WORK ITEM -> Go through the data below and repeat it exactly, skipping each picture.

PROVIDED INFORMATION ->
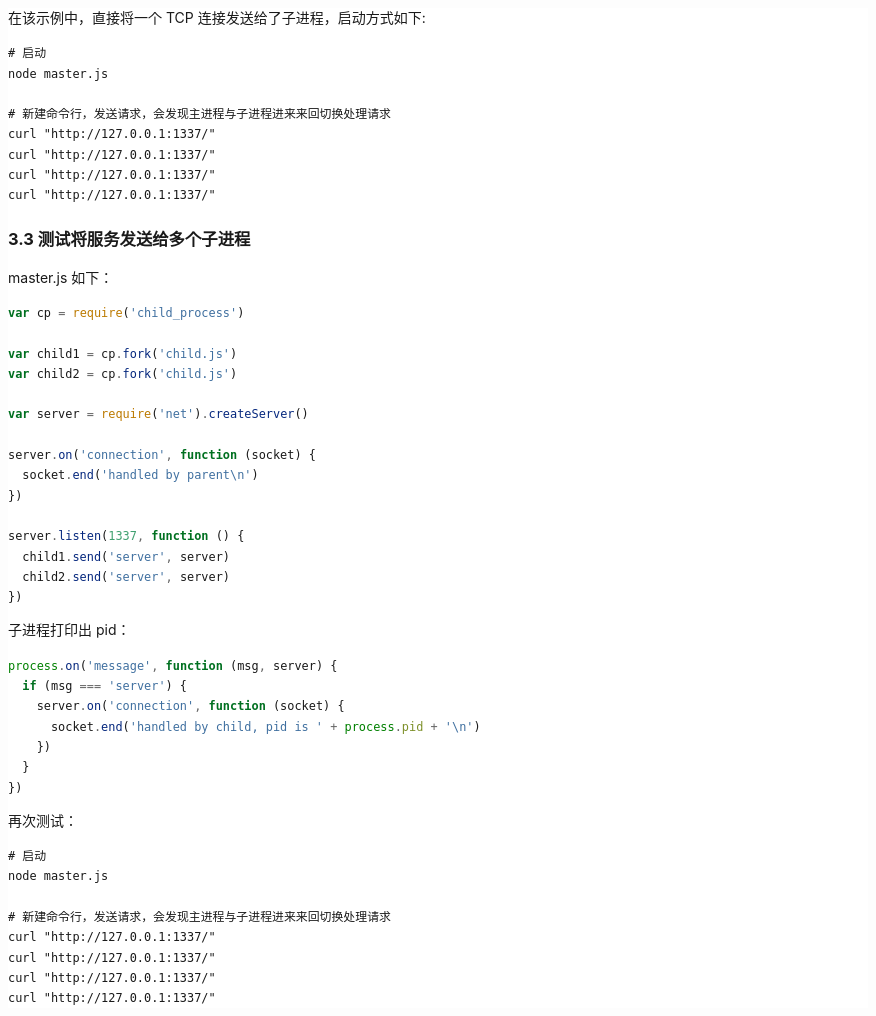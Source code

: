 在该示例中，直接将一个 TCP 连接发送给了子进程，启动方式如下:

```
# 启动
node master.js

# 新建命令行，发送请求，会发现主进程与子进程进来来回切换处理请求
curl "http://127.0.0.1:1337/"
curl "http://127.0.0.1:1337/"
curl "http://127.0.0.1:1337/"
curl "http://127.0.0.1:1337/"
```

### 3.3 测试将服务发送给多个子进程

master.js 如下：

```js
var cp = require('child_process')

var child1 = cp.fork('child.js')
var child2 = cp.fork('child.js')

var server = require('net').createServer()

server.on('connection', function (socket) {
  socket.end('handled by parent\n')
})

server.listen(1337, function () {
  child1.send('server', server)
  child2.send('server', server)
})
```

子进程打印出 pid：

```js
process.on('message', function (msg, server) {
  if (msg === 'server') {
    server.on('connection', function (socket) {
      socket.end('handled by child, pid is ' + process.pid + '\n')
    })
  }
})
```

再次测试：

```
# 启动
node master.js

# 新建命令行，发送请求，会发现主进程与子进程进来来回切换处理请求
curl "http://127.0.0.1:1337/"
curl "http://127.0.0.1:1337/"
curl "http://127.0.0.1:1337/"
curl "http://127.0.0.1:1337/"
```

ANSWER SPACE ->
Source code

: 在该示例中，直接将一个 TCP 连接发送给了子进程，启动方式如下:

```
# 启动
node master.js

# 新建命令行，发送请求，会发现主进程与子进程进来来回切换处理请求
curl "http://127.0.0.1:1337/"
curl "http://127.0.0.1:1337/"
curl "http://127.0.0.1:1337/"
curl "http://127.0.0.1:1337/"
```

### 3.3 测试将服务发送给多个子进程

master.js 如下：

```js
var cp = require('child_process')

var child1 = cp.fork('child.js')
var child2 = cp.fork('child.js')

var server = require('net').createServer()

server.on('connection', function (socket) {
  socket.end('handled by parent\n')
})

server.listen(1337, function () {
  child1.send('server', server)
  child2.send('server', server)
})
```

子进程打印出 pid：

```js
process.on('message', function (msg, server) {
  if (msg === 'server') {
    server.on('connection', function (socket) {
      socket.end('handled by child, pid is ' + process.pid + '\n')
    })
  }
})
```

再次测试：

```
# 启动
node master.js

# 新建命令行，发送请求，会发现主进程与子进程进来来回切换处理请求
curl "http://127.0.0.1:1337/"
curl "http://127.0.0.1:1337/"
curl "http://127.0.0.1:1337/"
curl "http://127.0.0.1:1337/"
```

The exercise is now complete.